To a casual listener, the group (formerly known as the Mission Bay High School Dixieland Jazz Band) are startlingly accomplished. But Balmat hears something. He brandishes a clarinet. He wants the drums on the brushes to stir the pot as he puts it, and he wants more dynamics.

“Think about the build,” he says, “and the collapse.” He demonstrates what he wants with his clarinet and then he counts it off. The students attack the line.

NOLA, meaning authentic New Orleans-Louisiana jazz is certainly not cool by any high schooler’s standards. In contrast to hiphop, r&b, trance, metal, or whatever the second line hip factor among teens is about zero.

But if that bothers any of the dozen instrumentalists and two vocalists in this group, it doesn’t show. They play each note with heat, like they mean it.

Brandon Cerquedo, 18, is the group's guitarist/banjoist. He thinks music in general and membership in the Preservationists helped turn his life around. “I was trouble,” he says. “In middle school, I was really bad.” Cerquedo lives in City Heights, is bussed to Mission Bay high each day.

“When I was a freshman my mom got me in the music program.” He wanted to play guitar, but his mom wouldn’t allow it. They settled on flute.

But flute or not, Cerquedo bit. He practiced, and he brought up his grades. His mom finally relented and hooked him up with a guitar, an electric.

“I started playing rock. But then, I heard blues, BB King, Robert Johnson, Muddy Waters. From blues, I ended up liking jazz even more.” And that, he says, really changed his life. He keeps an A and B grade average now.

“I won’t let him play in the band without passing grades,” Balmat says.

Mission Bay high may be Frank Zappa’s Alma mater (the same can be said for Warped Tour faves Pierce the Veil,) but the music program here has a jazz history that goes back twenty years or more. Balmat, a Pacific Beach native and jazz saxist in the Euphoria Jazz Band is himself a Buccaneer.

He went through the music program at San Diego State University and came back to Mission Bay with a mission: to make this the hub of jazz in California.

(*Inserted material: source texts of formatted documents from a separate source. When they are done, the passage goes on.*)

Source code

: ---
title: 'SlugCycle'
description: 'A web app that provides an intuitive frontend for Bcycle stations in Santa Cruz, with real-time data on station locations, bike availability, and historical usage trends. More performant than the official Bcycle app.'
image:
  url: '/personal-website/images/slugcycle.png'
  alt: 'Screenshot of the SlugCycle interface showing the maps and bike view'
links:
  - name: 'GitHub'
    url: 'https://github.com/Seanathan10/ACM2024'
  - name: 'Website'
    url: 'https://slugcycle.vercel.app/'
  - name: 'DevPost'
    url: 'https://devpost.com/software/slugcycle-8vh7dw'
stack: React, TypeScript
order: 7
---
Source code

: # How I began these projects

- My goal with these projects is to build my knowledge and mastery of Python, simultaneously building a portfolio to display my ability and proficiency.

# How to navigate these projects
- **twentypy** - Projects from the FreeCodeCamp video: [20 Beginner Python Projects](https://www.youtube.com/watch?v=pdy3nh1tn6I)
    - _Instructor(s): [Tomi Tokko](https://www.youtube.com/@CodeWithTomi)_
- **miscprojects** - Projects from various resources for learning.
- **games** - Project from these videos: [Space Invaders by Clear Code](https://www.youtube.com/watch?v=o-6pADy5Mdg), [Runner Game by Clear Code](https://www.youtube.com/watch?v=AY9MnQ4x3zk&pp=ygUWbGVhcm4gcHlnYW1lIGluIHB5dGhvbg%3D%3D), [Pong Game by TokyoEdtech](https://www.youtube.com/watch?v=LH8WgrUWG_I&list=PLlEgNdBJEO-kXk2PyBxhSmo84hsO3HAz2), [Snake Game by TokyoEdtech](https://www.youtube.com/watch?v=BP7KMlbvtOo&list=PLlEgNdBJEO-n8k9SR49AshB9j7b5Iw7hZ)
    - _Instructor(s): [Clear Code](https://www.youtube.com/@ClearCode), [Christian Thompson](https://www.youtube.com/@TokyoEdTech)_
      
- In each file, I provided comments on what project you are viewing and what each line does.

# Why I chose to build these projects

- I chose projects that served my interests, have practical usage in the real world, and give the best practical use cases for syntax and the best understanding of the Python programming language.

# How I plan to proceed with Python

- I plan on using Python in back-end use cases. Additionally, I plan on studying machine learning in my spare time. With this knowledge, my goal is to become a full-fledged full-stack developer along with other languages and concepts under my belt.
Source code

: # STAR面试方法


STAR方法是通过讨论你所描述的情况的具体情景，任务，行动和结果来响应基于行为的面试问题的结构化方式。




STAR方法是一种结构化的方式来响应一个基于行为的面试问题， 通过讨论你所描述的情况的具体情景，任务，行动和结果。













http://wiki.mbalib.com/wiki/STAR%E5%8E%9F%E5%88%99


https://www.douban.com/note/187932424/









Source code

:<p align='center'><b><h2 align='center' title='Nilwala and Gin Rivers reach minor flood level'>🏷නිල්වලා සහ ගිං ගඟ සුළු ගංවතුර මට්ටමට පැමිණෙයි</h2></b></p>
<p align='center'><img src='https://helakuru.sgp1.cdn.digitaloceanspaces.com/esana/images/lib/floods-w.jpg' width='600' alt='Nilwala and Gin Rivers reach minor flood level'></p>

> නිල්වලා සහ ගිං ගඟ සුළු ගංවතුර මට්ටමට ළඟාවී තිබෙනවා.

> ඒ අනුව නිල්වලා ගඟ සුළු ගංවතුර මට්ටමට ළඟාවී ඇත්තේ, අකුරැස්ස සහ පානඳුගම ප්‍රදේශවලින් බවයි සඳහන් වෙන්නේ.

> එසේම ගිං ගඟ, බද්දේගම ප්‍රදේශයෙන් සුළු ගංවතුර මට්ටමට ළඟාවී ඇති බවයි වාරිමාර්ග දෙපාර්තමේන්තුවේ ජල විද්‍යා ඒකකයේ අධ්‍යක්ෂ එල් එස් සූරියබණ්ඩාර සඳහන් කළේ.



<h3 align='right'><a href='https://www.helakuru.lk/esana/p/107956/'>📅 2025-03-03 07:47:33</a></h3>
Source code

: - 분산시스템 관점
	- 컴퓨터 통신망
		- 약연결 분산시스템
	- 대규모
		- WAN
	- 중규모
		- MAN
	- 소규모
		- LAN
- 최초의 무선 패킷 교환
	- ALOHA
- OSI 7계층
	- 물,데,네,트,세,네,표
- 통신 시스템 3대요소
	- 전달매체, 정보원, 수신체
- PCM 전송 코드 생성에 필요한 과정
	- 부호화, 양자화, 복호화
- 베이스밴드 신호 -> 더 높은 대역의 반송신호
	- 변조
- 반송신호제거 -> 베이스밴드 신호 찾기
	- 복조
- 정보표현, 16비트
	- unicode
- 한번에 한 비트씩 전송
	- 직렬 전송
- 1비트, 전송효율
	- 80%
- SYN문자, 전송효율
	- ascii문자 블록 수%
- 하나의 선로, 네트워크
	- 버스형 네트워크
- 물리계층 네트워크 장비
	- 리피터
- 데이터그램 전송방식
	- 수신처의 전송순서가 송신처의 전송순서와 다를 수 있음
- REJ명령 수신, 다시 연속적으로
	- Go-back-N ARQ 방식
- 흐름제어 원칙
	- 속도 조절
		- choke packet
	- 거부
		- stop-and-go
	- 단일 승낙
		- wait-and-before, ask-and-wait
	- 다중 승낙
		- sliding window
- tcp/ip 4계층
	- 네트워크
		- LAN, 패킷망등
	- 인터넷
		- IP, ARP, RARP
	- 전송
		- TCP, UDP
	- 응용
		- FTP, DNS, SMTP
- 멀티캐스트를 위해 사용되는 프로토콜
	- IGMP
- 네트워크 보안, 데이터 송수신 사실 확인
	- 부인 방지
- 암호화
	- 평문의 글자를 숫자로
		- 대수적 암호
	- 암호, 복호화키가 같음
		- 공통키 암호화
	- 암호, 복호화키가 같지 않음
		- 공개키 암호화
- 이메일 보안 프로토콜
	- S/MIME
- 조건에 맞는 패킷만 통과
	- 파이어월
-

“The cool thing is that even though we play traditional jazz we also play a lot of student compositions. We adapt to our backgrounds. We’ve got six different nationalities in the Preservationists. We’re a melting pot, just like New Orleans.”

Balmat explains that Mission Bay High is a magnet school. “80 percent of our students are bussed in.” Most, he says, are from low income households. He says they get out and play at least 40 events a year. “This is the only youth band doing traditional New Orleans music in Southern California.”

The group used to be known for their signature red striped 1920s vintage costumes, as they were for their music. Balmat opted to trade the decades old look in for more casual modern dress in 2011.

“I know there are people who miss the old outfits,” he said. “Heck, I miss them sometimes. Tradition is hard to break, but I feel it’s always necessary to move forward, still paying respect to the ones before us.”

The update extended to the music as well. Whereas the band was previously known primarily as a Dixieland group, the current incarnation’s sound is slightly more expansive. “The Preservationists play something close to traditional New Orleans jazz, with influences of swing, blues, and more straight ahead jazz. Just like New Orleans, it’s a melting pot of ideas, influences and sounds.”